● GIVEN ENTRIES
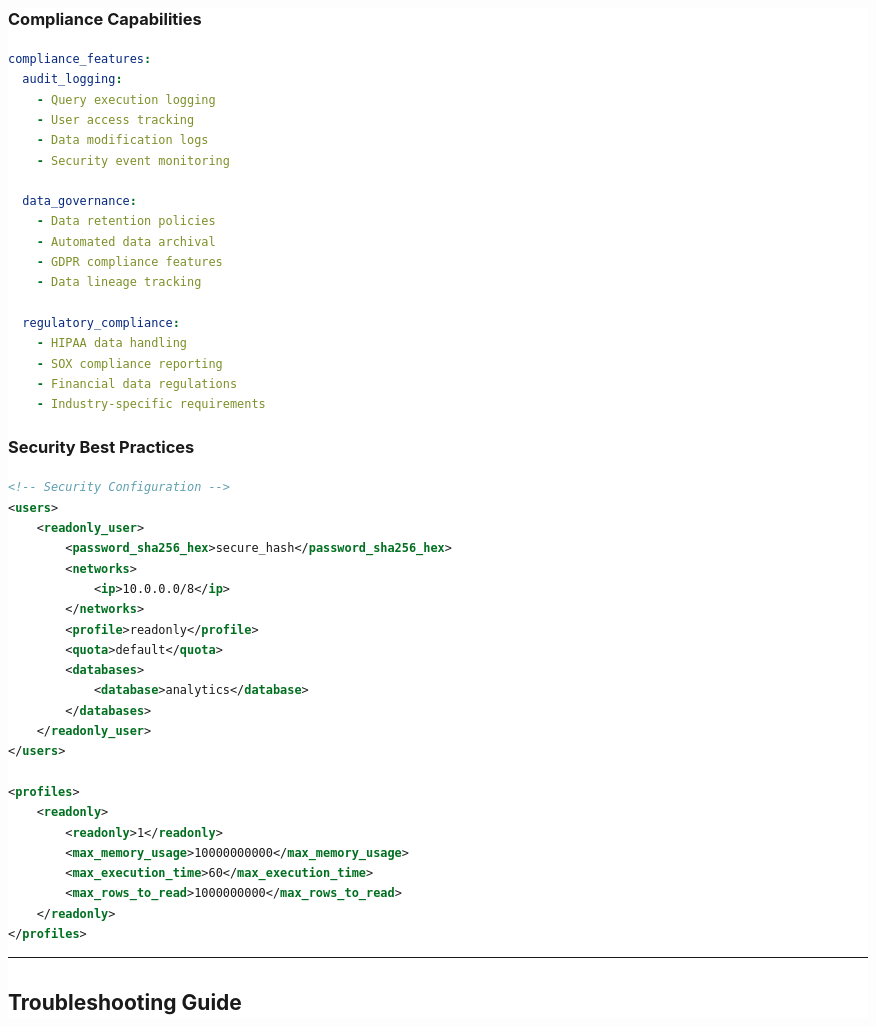 ### Compliance Capabilities
```yaml
compliance_features:
  audit_logging:
    - Query execution logging
    - User access tracking
    - Data modification logs
    - Security event monitoring
  
  data_governance:
    - Data retention policies
    - Automated data archival
    - GDPR compliance features
    - Data lineage tracking
  
  regulatory_compliance:
    - HIPAA data handling
    - SOX compliance reporting
    - Financial data regulations
    - Industry-specific requirements
```

### Security Best Practices
```xml
<!-- Security Configuration -->
<users>
    <readonly_user>
        <password_sha256_hex>secure_hash</password_sha256_hex>
        <networks>
            <ip>10.0.0.0/8</ip>
        </networks>
        <profile>readonly</profile>
        <quota>default</quota>
        <databases>
            <database>analytics</database>
        </databases>
    </readonly_user>
</users>

<profiles>
    <readonly>
        <readonly>1</readonly>
        <max_memory_usage>10000000000</max_memory_usage>
        <max_execution_time>60</max_execution_time>
        <max_rows_to_read>1000000000</max_rows_to_read>
    </readonly>
</profiles>
```

---

## Troubleshooting Guide
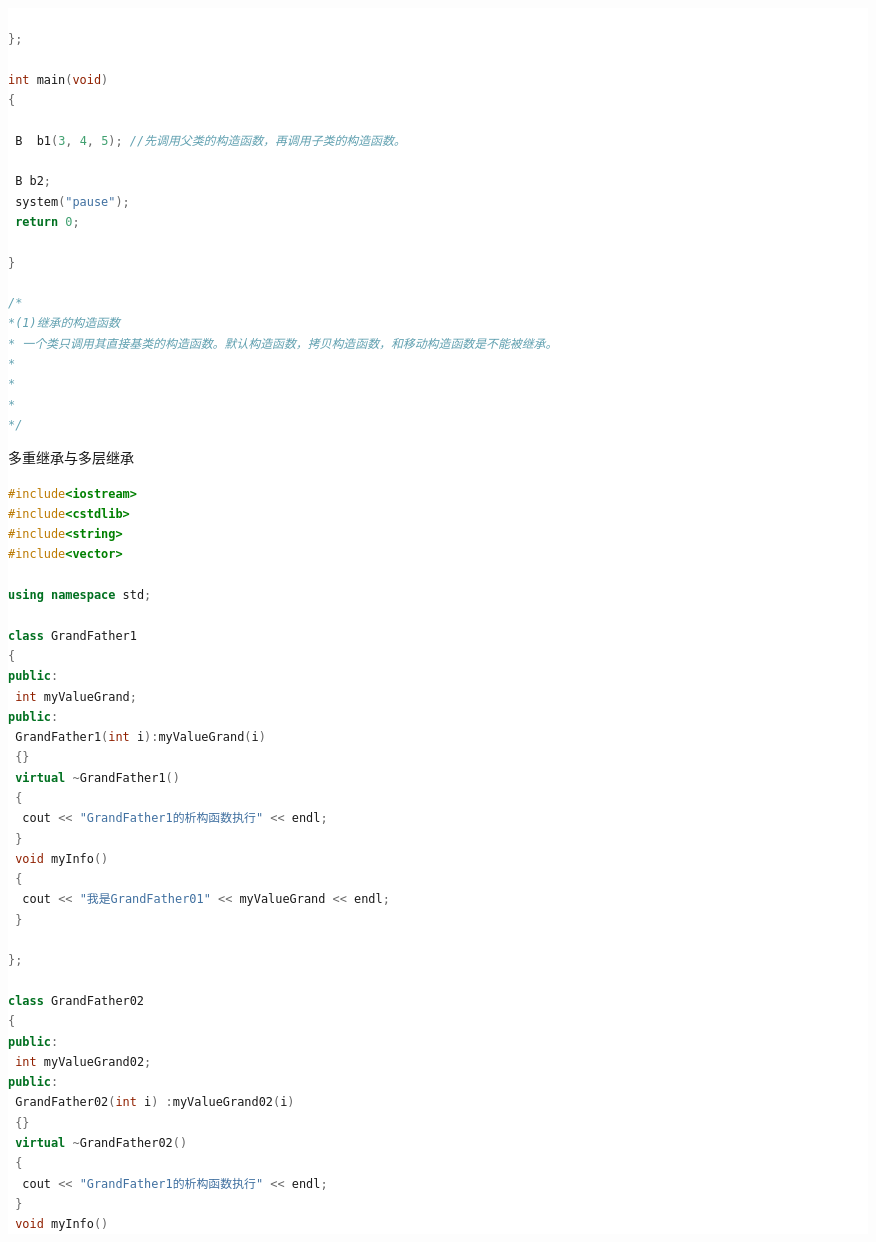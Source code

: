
 ```c++

}; 

int main(void)
{

 B  b1(3, 4, 5); //先调用父类的构造函数，再调用子类的构造函数。

 B b2;
 system("pause");
 return 0;

}

/*
*(1)继承的构造函数
* 一个类只调用其直接基类的构造函数。默认构造函数，拷贝构造函数，和移动构造函数是不能被继承。
*
*
*
*/

```

多重继承与多层继承

```c++
#include<iostream>
#include<cstdlib>
#include<string>
#include<vector>

using namespace std;

class GrandFather1
{
public:
 int myValueGrand;
public:
 GrandFather1(int i):myValueGrand(i)
 {}
 virtual ~GrandFather1()
 {
  cout << "GrandFather1的析构函数执行" << endl;
 }
 void myInfo()
 {
  cout << "我是GrandFather01" << myValueGrand << endl;
 }
 
};

class GrandFather02
{
public:
 int myValueGrand02;
public:
 GrandFather02(int i) :myValueGrand02(i)
 {}
 virtual ~GrandFather02()
 {
  cout << "GrandFather1的析构函数执行" << endl;
 }
 void myInfo()
```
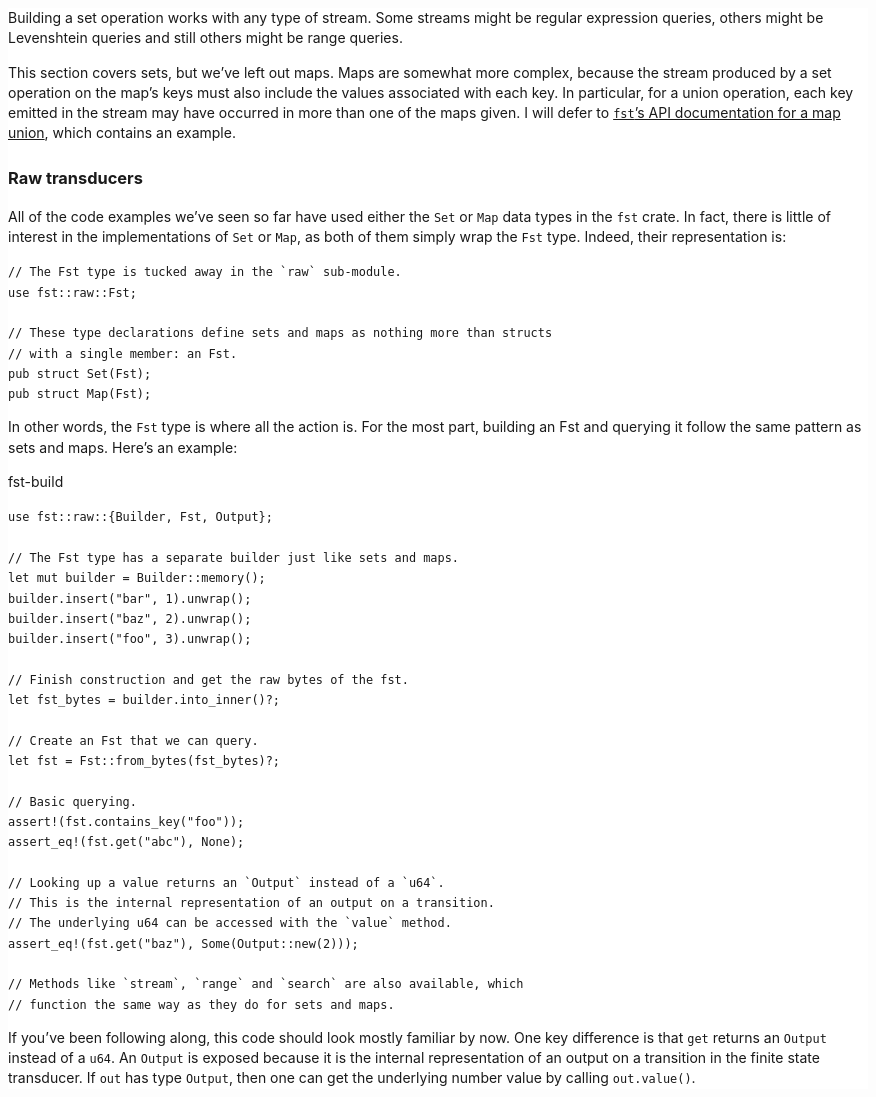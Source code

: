 Building a set operation works with any type of stream. Some streams might be regular expression queries, others might be Levenshtein queries and still others might be range queries.

This section covers sets, but we’ve left out maps. Maps are somewhat more complex, because the stream produced by a set operation on the map’s keys must also include the values associated with each key. In particular, for a union operation, each key emitted in the stream may have occurred in more than one of the maps given. I will defer to [`fst`’s API documentation for a map union](https://burntsushi.net/rustdoc/fst/map/struct.OpBuilder.html#method.union), which contains an example.

### Raw transducers

All of the code examples we’ve seen so far have used either the `Set` or `Map` data types in the `fst` crate. In fact, there is little of interest in the implementations of `Set` or `Map`, as both of them simply wrap the `Fst` type. Indeed, their representation is:

    // The Fst type is tucked away in the `raw` sub-module.
    use fst::raw::Fst;
    
    // These type declarations define sets and maps as nothing more than structs
    // with a single member: an Fst.
    pub struct Set(Fst);
    pub struct Map(Fst);

In other words, the `Fst` type is where all the action is. For the most part, building an Fst and querying it follow the same pattern as sets and maps. Here’s an example:

fst-build

    use fst::raw::{Builder, Fst, Output};
    
    // The Fst type has a separate builder just like sets and maps.
    let mut builder = Builder::memory();
    builder.insert("bar", 1).unwrap();
    builder.insert("baz", 2).unwrap();
    builder.insert("foo", 3).unwrap();
    
    // Finish construction and get the raw bytes of the fst.
    let fst_bytes = builder.into_inner()?;
    
    // Create an Fst that we can query.
    let fst = Fst::from_bytes(fst_bytes)?;
    
    // Basic querying.
    assert!(fst.contains_key("foo"));
    assert_eq!(fst.get("abc"), None);
    
    // Looking up a value returns an `Output` instead of a `u64`.
    // This is the internal representation of an output on a transition.
    // The underlying u64 can be accessed with the `value` method.
    assert_eq!(fst.get("baz"), Some(Output::new(2)));
    
    // Methods like `stream`, `range` and `search` are also available, which
    // function the same way as they do for sets and maps.
    

If you’ve been following along, this code should look mostly familiar by now. One key difference is that `get` returns an `Output` instead of a `u64`. An `Output` is exposed because it is the internal representation of an output on a transition in the finite state transducer. If `out` has type `Output`, then one can get the underlying number value by calling `out.value()`.
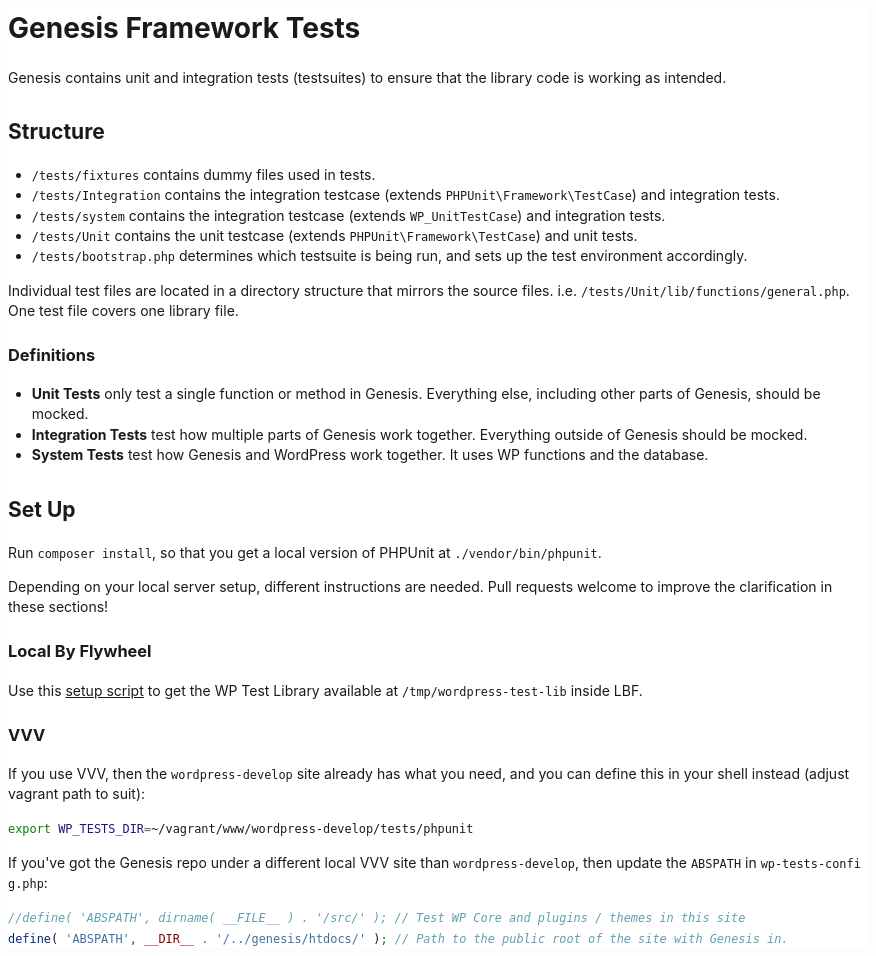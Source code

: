 # Genesis Framework Tests

Genesis contains unit and integration tests (testsuites) to ensure that the library code is working as intended.

## Structure

* `/tests/fixtures` contains dummy files used in tests.
* `/tests/Integration` contains the integration testcase (extends `PHPUnit\Framework\TestCase`) and integration tests.
* `/tests/system` contains the integration testcase (extends `WP_UnitTestCase`) and integration tests.
* `/tests/Unit` contains the unit testcase (extends `PHPUnit\Framework\TestCase`) and unit tests.
* `/tests/bootstrap.php` determines which testsuite is being run, and sets up the test environment accordingly.

Individual test files are located in a directory structure that mirrors the source files. i.e. `/tests/Unit/lib/functions/general.php`. One test file covers one library file.

### Definitions

- **Unit Tests** only test a single function or method in Genesis. Everything else, including other parts of Genesis, should be mocked.
- **Integration Tests** test how multiple parts of Genesis work together. Everything outside of Genesis should be mocked.
- **System Tests** test how Genesis and WordPress work together. It uses WP functions and the database.

## Set Up

Run `composer install`, so that you get a local version of PHPUnit at `./vendor/bin/phpunit`.

Depending on your local server setup, different instructions are needed. Pull requests welcome to improve the clarification in these sections!

### Local By Flywheel

Use this [setup script](https://gist.github.com/keesiemeijer/a888f3d9609478b310c2d952644891ba) to get the WP Test Library available at `/tmp/wordpress-test-lib` inside LBF.

### VVV

If you use VVV, then the `wordpress-develop` site already has what you need, and you can define this in your shell instead (adjust vagrant path to suit):

```sh
export WP_TESTS_DIR=~/vagrant/www/wordpress-develop/tests/phpunit
```

If you've got the Genesis repo under a different local VVV site than `wordpress-develop`, then update the `ABSPATH` in `wp-tests-config.php`:
```php
//define( 'ABSPATH', dirname( __FILE__ ) . '/src/' ); // Test WP Core and plugins / themes in this site
define( 'ABSPATH', __DIR__ . '/../genesis/htdocs/' ); // Path to the public root of the site with Genesis in.
```
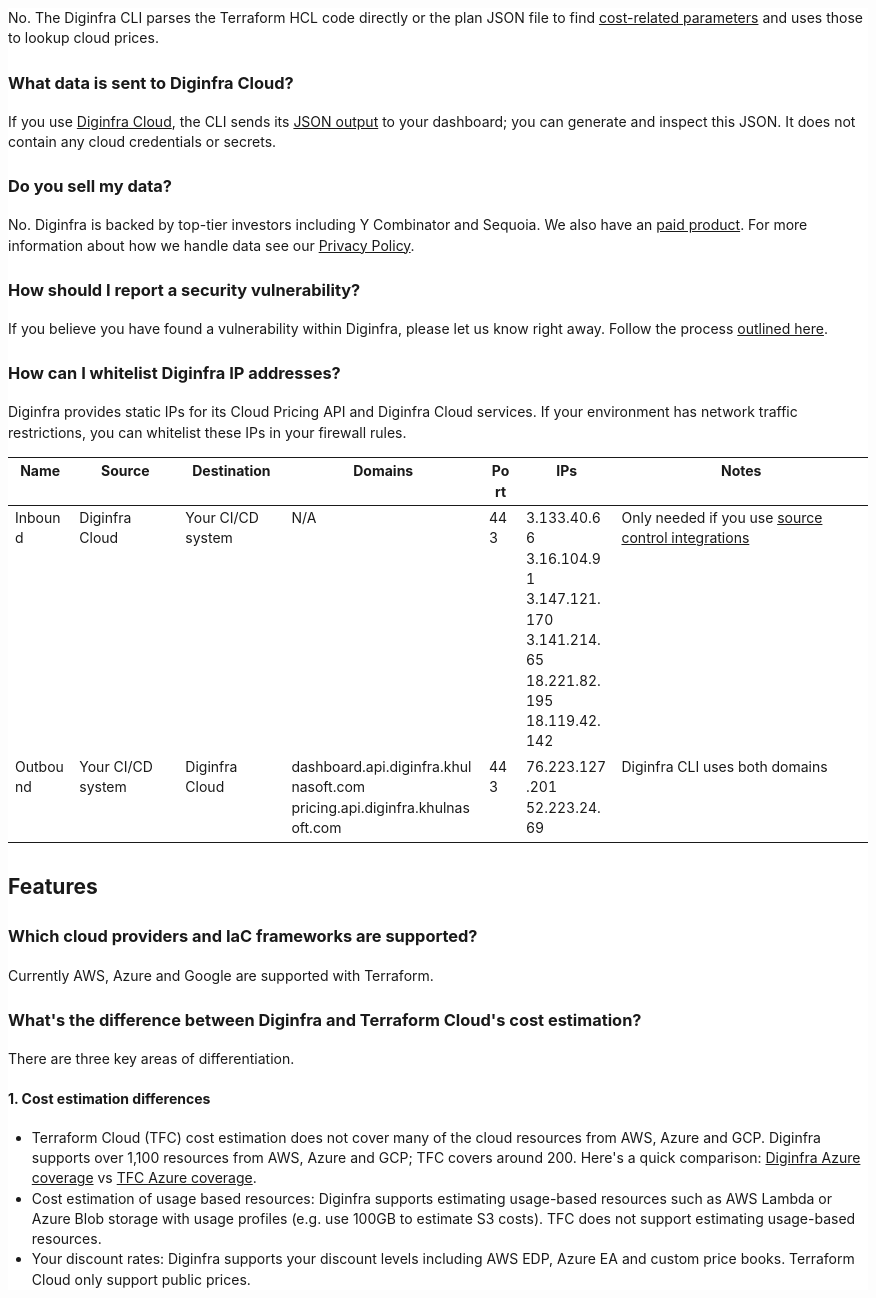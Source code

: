 No. The Diginfra CLI parses the Terraform HCL code directly or the plan JSON file to find [cost-related parameters](/docs/faq#example-request) and uses those to lookup cloud prices.

### What data is sent to Diginfra Cloud?

If you use [Diginfra Cloud](/docs/diginfra_cloud/get_started/), the CLI sends its [JSON output](/docs/features/cli_commands/#combined-output-formats) to your dashboard; you can generate and inspect this JSON. It does not contain any cloud credentials or secrets.

### Do you sell my data?

No. Diginfra is backed by top-tier investors including Y Combinator and Sequoia. We also have an <a href="https://www.diginfra.khulnasoft.com/pricing/" target="_self" rel="">paid product</a>. For more information about how we handle data see our [Privacy Policy](/docs/privacy-policy).

### How should I report a security vulnerability?

If you believe you have found a vulnerability within Diginfra, please let us know right away. Follow the process [outlined here](https://github.com/diginfra/diginfra/blob/master/SECURITY.md).

### How can I whitelist Diginfra IP addresses?

Diginfra provides static IPs for its Cloud Pricing API and Diginfra Cloud services. If your environment has network traffic restrictions, you can whitelist these IPs in your firewall rules.

| Name | Source | Destination | Domains | Port | IPs | Notes |
|-|-|-|-|-|-|-|
| Inbound | Diginfra Cloud | Your CI/CD system | N/A | 443 | 3.133.40.66 <br /> 3.16.104.91 <br /> 3.147.121.170 <br /> 3.141.214.65 <br /> 18.221.82.195 <br /> 18.119.42.142 | Only needed if you use [source control integrations](/docs/integrations/cicd/#source-control-integrations-recommended) |
| Outbound | Your CI/CD system | Diginfra Cloud | dashboard.api.diginfra.khulnasoft.com <br/> pricing.api.diginfra.khulnasoft.com | 443 | 76.223.127.201 <br /> 52.223.24.69 | Diginfra CLI uses both domains |

## Features

### Which cloud providers and IaC frameworks are supported?

Currently AWS, Azure and Google are supported with Terraform.

### What's the difference between Diginfra and Terraform Cloud's cost estimation?

There are three key areas of differentiation.

#### 1. Cost estimation differences
- Terraform Cloud (TFC) cost estimation does not cover many of the cloud resources from AWS, Azure and GCP. Diginfra supports over 1,100 resources from AWS, Azure and GCP; TFC covers around 200. Here's a quick comparison: [Diginfra Azure coverage](/docs/supported_resources/azure/) vs [TFC Azure coverage](https://developer.hashicorp.com/terraform/enterprise/cost-estimation/azure).
- Cost estimation of usage based resources: Diginfra supports estimating usage-based resources such as AWS Lambda or Azure Blob storage with usage profiles (e.g. use 100GB to estimate S3 costs). TFC does not support estimating usage-based resources.
- Your discount rates: Diginfra supports your discount levels including AWS EDP, Azure EA and custom price books. Terraform Cloud only support public prices.
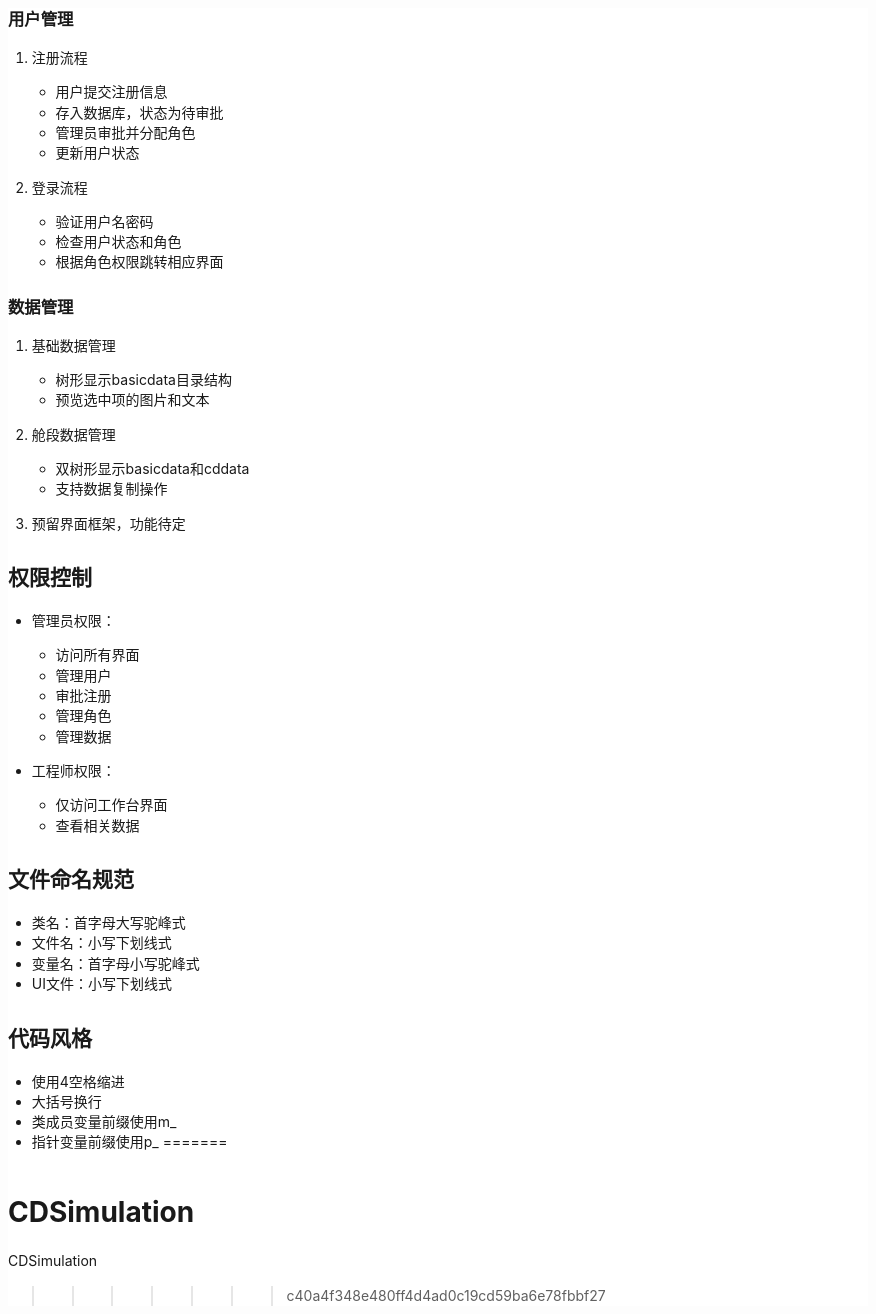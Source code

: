 ### 用户管理
1. 注册流程
   - 用户提交注册信息
   - 存入数据库，状态为待审批
   - 管理员审批并分配角色
   - 更新用户状态

2. 登录流程
   - 验证用户名密码
   - 检查用户状态和角色
   - 根据角色权限跳转相应界面

### 数据管理
1. 基础数据管理
   - 树形显示basicdata目录结构
   - 预览选中项的图片和文本

2. 舱段数据管理
   - 双树形显示basicdata和cddata
   - 支持数据复制操作

3. 预留界面框架，功能待定

## 权限控制
- 管理员权限：
  - 访问所有界面
  - 管理用户
  - 审批注册
  - 管理角色
  - 管理数据

- 工程师权限：
  - 仅访问工作台界面
  - 查看相关数据

## 文件命名规范
- 类名：首字母大写驼峰式
- 文件名：小写下划线式
- 变量名：首字母小写驼峰式
- UI文件：小写下划线式

## 代码风格
- 使用4空格缩进
- 大括号换行
- 类成员变量前缀使用m_
- 指针变量前缀使用p_
=======
# CDSimulation
CDSimulation
>>>>>>> c40a4f348e480ff4d4ad0c19cd59ba6e78fbbf27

● ACTIVITY
When a line above contains the string "profiles", copy that line.

● YOUR RESPONSE
<profiles>
</profiles>
- Cost estimation of usage based resources: Diginfra supports estimating usage-based resources such as AWS Lambda or Azure Blob storage with usage profiles (e.g. use 100GB to estimate S3 costs). TFC does not support estimating usage-based resources.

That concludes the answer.